C’est pourquoi Cheikh Dieng demande aux autorités de prendre le temps nécessaire pour réformer cette juridiction d’exception, avant toute poursuite. «L’exigence de crédit que nous devons conférer à la juste initiative de reddition des comptes demande d’éviter toute précipitation préjudiciable. En son état actuel, la Haute Cour de justice risque de produire des condamnations fragilisées par des manquements aux normes internationales». Donc, dit-il, le Gouvernement doit marquer le temps d’arrêt nécessaire pour mettre les formes qui conféreront aux condamnations éventuelles tout le crédit juridique nécessaire et rendre les décisions exécutoires sur le plan international.

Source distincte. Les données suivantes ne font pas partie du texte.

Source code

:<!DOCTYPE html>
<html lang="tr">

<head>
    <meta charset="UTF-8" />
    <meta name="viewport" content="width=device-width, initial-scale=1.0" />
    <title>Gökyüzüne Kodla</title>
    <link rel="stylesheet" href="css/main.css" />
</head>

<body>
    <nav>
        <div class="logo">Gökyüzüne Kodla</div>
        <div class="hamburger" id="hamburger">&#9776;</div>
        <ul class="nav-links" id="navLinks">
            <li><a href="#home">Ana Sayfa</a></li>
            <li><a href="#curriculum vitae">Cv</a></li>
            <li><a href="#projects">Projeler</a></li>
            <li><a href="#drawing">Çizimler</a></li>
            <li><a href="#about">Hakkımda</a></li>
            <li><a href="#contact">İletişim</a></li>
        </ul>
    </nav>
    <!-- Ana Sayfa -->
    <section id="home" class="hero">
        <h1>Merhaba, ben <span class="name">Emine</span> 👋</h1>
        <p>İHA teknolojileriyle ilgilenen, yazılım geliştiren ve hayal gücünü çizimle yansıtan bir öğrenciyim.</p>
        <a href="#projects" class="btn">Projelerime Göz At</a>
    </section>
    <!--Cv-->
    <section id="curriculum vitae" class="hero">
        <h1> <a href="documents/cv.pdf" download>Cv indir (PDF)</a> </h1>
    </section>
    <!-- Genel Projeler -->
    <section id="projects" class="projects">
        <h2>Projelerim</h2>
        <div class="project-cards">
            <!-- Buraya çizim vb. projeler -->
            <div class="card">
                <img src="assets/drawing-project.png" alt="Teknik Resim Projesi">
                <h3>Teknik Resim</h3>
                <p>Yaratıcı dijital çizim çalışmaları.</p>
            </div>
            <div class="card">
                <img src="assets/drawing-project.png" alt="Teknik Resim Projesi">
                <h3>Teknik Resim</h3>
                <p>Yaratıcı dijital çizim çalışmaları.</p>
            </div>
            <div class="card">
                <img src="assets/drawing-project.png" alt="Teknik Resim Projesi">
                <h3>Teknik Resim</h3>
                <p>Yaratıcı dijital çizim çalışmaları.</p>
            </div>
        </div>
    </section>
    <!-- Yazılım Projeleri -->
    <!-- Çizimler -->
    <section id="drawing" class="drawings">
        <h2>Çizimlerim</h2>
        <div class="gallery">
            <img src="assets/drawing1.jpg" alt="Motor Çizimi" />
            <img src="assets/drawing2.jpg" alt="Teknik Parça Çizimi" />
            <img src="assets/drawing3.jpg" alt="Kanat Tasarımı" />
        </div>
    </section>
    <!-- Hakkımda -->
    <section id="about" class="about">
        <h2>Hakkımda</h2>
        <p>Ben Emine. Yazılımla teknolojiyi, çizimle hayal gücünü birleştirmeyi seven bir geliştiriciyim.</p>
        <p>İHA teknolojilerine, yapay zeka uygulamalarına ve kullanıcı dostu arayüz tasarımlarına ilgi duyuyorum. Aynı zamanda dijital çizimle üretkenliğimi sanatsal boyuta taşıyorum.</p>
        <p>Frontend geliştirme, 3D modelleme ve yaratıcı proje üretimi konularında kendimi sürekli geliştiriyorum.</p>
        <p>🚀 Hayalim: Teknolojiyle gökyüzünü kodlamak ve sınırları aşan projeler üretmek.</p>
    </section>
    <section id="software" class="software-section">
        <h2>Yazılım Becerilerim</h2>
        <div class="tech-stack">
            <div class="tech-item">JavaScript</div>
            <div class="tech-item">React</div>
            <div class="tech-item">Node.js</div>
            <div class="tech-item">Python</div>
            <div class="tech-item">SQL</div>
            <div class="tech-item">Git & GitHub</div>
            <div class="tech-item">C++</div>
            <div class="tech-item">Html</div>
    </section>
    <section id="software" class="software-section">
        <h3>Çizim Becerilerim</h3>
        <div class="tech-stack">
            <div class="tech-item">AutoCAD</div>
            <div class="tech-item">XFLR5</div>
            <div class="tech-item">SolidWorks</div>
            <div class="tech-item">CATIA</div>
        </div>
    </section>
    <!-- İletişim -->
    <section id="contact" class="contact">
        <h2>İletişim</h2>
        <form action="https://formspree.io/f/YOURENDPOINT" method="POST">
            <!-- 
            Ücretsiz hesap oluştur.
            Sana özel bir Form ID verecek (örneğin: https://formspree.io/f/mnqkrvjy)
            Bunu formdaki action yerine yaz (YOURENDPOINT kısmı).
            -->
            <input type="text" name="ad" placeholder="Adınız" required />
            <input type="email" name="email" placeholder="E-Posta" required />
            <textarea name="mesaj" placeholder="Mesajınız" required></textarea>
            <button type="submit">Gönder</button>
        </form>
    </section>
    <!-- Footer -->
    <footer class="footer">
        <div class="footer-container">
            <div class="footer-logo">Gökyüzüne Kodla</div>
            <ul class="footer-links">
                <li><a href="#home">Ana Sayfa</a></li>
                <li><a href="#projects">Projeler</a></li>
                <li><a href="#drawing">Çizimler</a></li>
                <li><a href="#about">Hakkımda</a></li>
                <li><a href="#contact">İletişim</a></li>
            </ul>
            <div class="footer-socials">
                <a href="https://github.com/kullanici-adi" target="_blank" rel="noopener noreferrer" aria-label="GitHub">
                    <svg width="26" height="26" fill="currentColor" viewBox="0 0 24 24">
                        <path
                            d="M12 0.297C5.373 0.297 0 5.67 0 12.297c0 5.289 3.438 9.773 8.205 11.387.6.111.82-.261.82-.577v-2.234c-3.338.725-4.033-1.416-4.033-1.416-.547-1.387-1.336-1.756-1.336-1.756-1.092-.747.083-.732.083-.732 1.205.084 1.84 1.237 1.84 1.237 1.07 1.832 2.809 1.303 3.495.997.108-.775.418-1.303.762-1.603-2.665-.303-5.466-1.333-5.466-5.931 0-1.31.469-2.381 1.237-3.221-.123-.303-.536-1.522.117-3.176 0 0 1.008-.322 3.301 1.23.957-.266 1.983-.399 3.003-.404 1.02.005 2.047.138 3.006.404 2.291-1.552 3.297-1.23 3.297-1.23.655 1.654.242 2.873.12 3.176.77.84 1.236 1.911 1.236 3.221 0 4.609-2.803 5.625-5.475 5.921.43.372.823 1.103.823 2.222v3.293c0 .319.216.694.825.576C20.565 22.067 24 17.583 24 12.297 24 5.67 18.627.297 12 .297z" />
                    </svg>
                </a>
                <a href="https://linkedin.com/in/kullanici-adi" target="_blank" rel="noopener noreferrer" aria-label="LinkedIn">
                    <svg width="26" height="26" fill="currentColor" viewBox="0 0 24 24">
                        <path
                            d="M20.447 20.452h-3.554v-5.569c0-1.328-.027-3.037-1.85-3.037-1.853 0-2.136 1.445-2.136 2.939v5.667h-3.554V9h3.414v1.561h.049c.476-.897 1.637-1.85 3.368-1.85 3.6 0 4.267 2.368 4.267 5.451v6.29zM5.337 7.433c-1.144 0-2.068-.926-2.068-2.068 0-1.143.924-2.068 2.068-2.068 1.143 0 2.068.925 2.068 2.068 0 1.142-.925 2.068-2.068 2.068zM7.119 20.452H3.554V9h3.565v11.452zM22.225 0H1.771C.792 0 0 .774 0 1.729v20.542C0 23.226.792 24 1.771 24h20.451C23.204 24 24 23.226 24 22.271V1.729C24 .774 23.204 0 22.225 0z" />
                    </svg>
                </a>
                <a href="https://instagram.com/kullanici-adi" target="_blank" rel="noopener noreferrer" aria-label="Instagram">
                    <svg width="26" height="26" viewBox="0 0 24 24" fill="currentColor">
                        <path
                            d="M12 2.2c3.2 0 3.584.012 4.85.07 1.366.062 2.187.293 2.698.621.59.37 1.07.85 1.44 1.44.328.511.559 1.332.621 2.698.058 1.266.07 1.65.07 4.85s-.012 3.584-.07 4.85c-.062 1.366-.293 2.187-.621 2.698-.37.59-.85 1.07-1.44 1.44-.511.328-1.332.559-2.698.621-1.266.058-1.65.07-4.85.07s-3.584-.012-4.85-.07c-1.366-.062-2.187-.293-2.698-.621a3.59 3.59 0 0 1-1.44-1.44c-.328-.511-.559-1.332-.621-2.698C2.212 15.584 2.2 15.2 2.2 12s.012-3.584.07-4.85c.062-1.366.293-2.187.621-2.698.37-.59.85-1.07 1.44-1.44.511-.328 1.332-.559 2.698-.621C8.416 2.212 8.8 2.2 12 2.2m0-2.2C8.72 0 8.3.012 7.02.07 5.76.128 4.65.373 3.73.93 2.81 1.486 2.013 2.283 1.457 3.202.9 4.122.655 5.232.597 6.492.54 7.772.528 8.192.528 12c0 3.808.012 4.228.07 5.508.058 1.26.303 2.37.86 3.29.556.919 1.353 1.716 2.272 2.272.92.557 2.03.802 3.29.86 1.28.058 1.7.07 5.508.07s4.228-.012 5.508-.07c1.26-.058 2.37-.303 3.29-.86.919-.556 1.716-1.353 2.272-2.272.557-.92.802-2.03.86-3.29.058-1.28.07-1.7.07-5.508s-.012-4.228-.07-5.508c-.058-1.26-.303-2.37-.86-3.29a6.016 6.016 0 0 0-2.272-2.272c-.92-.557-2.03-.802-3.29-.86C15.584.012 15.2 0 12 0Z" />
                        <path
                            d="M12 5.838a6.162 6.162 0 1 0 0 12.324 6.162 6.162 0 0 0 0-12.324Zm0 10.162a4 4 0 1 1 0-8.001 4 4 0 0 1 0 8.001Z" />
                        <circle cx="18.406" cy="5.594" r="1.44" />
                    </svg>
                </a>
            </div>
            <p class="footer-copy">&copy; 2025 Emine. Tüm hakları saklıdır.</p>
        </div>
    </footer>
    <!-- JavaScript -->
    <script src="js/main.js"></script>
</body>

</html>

À cet effet, Cheikh Dieng recomande «impérativement et urgemment de réformer la Constitution en ce qui concerne la Haute Cour de justice en revisitant son mode de fonctionnement pour permettre la saisine de la Cour suprême comme instance de second degré de jugement et en revoyant sa composition ; les députés improvisés juges seront remplacés par des magistrats aguerris dont le métier est de dire le droit et le dire en toute impartialité», propose-t-il.